### Exercise goal
For this exercise, repeat the records below exactly and omit every picture.

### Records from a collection
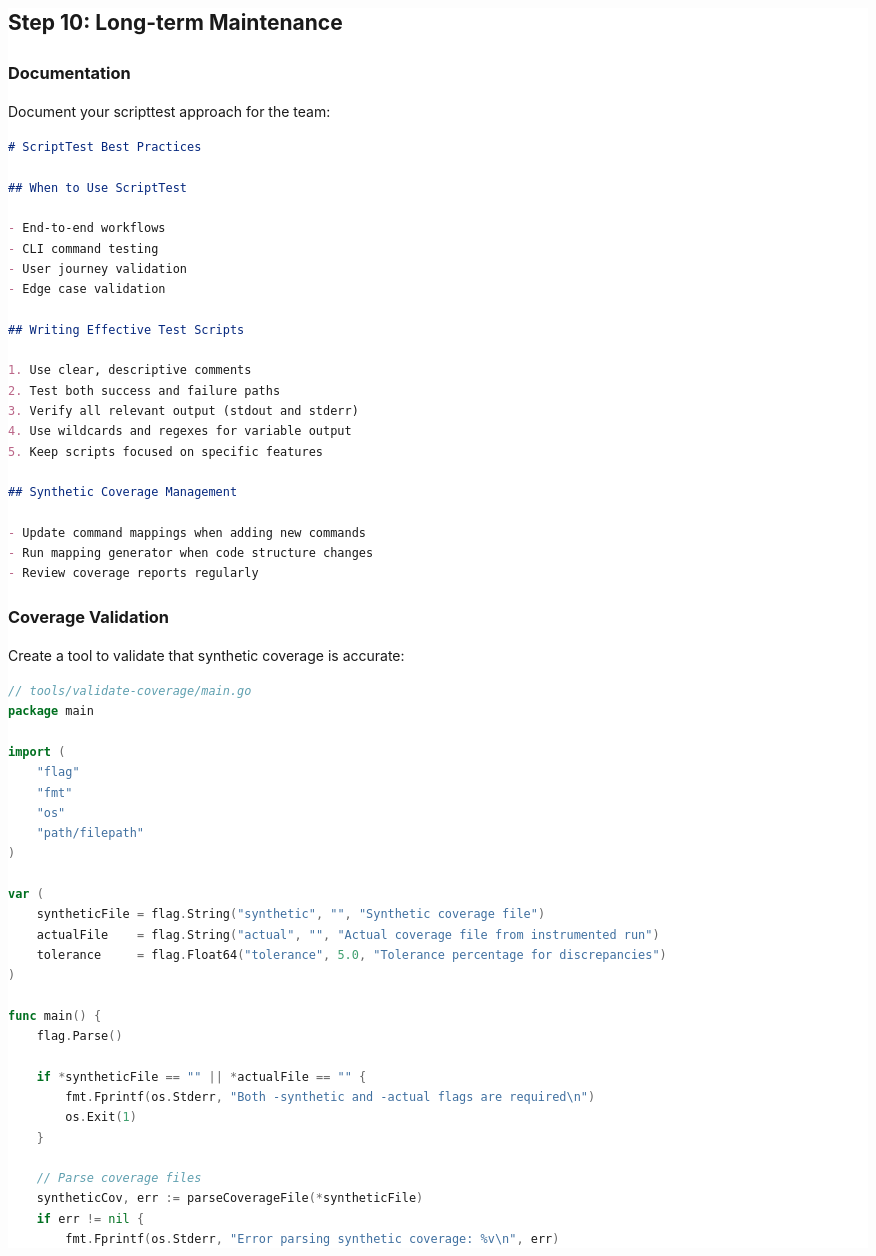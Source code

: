 ## Step 10: Long-term Maintenance

### Documentation

Document your scripttest approach for the team:

```markdown
# ScriptTest Best Practices

## When to Use ScriptTest

- End-to-end workflows
- CLI command testing
- User journey validation
- Edge case validation

## Writing Effective Test Scripts

1. Use clear, descriptive comments
2. Test both success and failure paths
3. Verify all relevant output (stdout and stderr)
4. Use wildcards and regexes for variable output
5. Keep scripts focused on specific features

## Synthetic Coverage Management

- Update command mappings when adding new commands
- Run mapping generator when code structure changes
- Review coverage reports regularly
```

### Coverage Validation

Create a tool to validate that synthetic coverage is accurate:

```go
// tools/validate-coverage/main.go
package main

import (
	"flag"
	"fmt"
	"os"
	"path/filepath"
)

var (
	syntheticFile = flag.String("synthetic", "", "Synthetic coverage file")
	actualFile    = flag.String("actual", "", "Actual coverage file from instrumented run")
	tolerance     = flag.Float64("tolerance", 5.0, "Tolerance percentage for discrepancies")
)

func main() {
	flag.Parse()
	
	if *syntheticFile == "" || *actualFile == "" {
		fmt.Fprintf(os.Stderr, "Both -synthetic and -actual flags are required\n")
		os.Exit(1)
	}
	
	// Parse coverage files
	syntheticCov, err := parseCoverageFile(*syntheticFile)
	if err != nil {
		fmt.Fprintf(os.Stderr, "Error parsing synthetic coverage: %v\n", err)
```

### Response area
Source code

: ## Step 10: Long-term Maintenance

### Documentation

Document your scripttest approach for the team:

```markdown
# ScriptTest Best Practices

## When to Use ScriptTest

- End-to-end workflows
- CLI command testing
- User journey validation
- Edge case validation

## Writing Effective Test Scripts

1. Use clear, descriptive comments
2. Test both success and failure paths
3. Verify all relevant output (stdout and stderr)
4. Use wildcards and regexes for variable output
5. Keep scripts focused on specific features

## Synthetic Coverage Management

- Update command mappings when adding new commands
- Run mapping generator when code structure changes
- Review coverage reports regularly
```

### Coverage Validation

Create a tool to validate that synthetic coverage is accurate:

```go
// tools/validate-coverage/main.go
package main

import (
	"flag"
	"fmt"
	"os"
	"path/filepath"
)

var (
	syntheticFile = flag.String("synthetic", "", "Synthetic coverage file")
	actualFile    = flag.String("actual", "", "Actual coverage file from instrumented run")
	tolerance     = flag.Float64("tolerance", 5.0, "Tolerance percentage for discrepancies")
)

func main() {
	flag.Parse()
	
	if *syntheticFile == "" || *actualFile == "" {
		fmt.Fprintf(os.Stderr, "Both -synthetic and -actual flags are required\n")
		os.Exit(1)
	}
	
	// Parse coverage files
	syntheticCov, err := parseCoverageFile(*syntheticFile)
	if err != nil {
		fmt.Fprintf(os.Stderr, "Error parsing synthetic coverage: %v\n", err)
```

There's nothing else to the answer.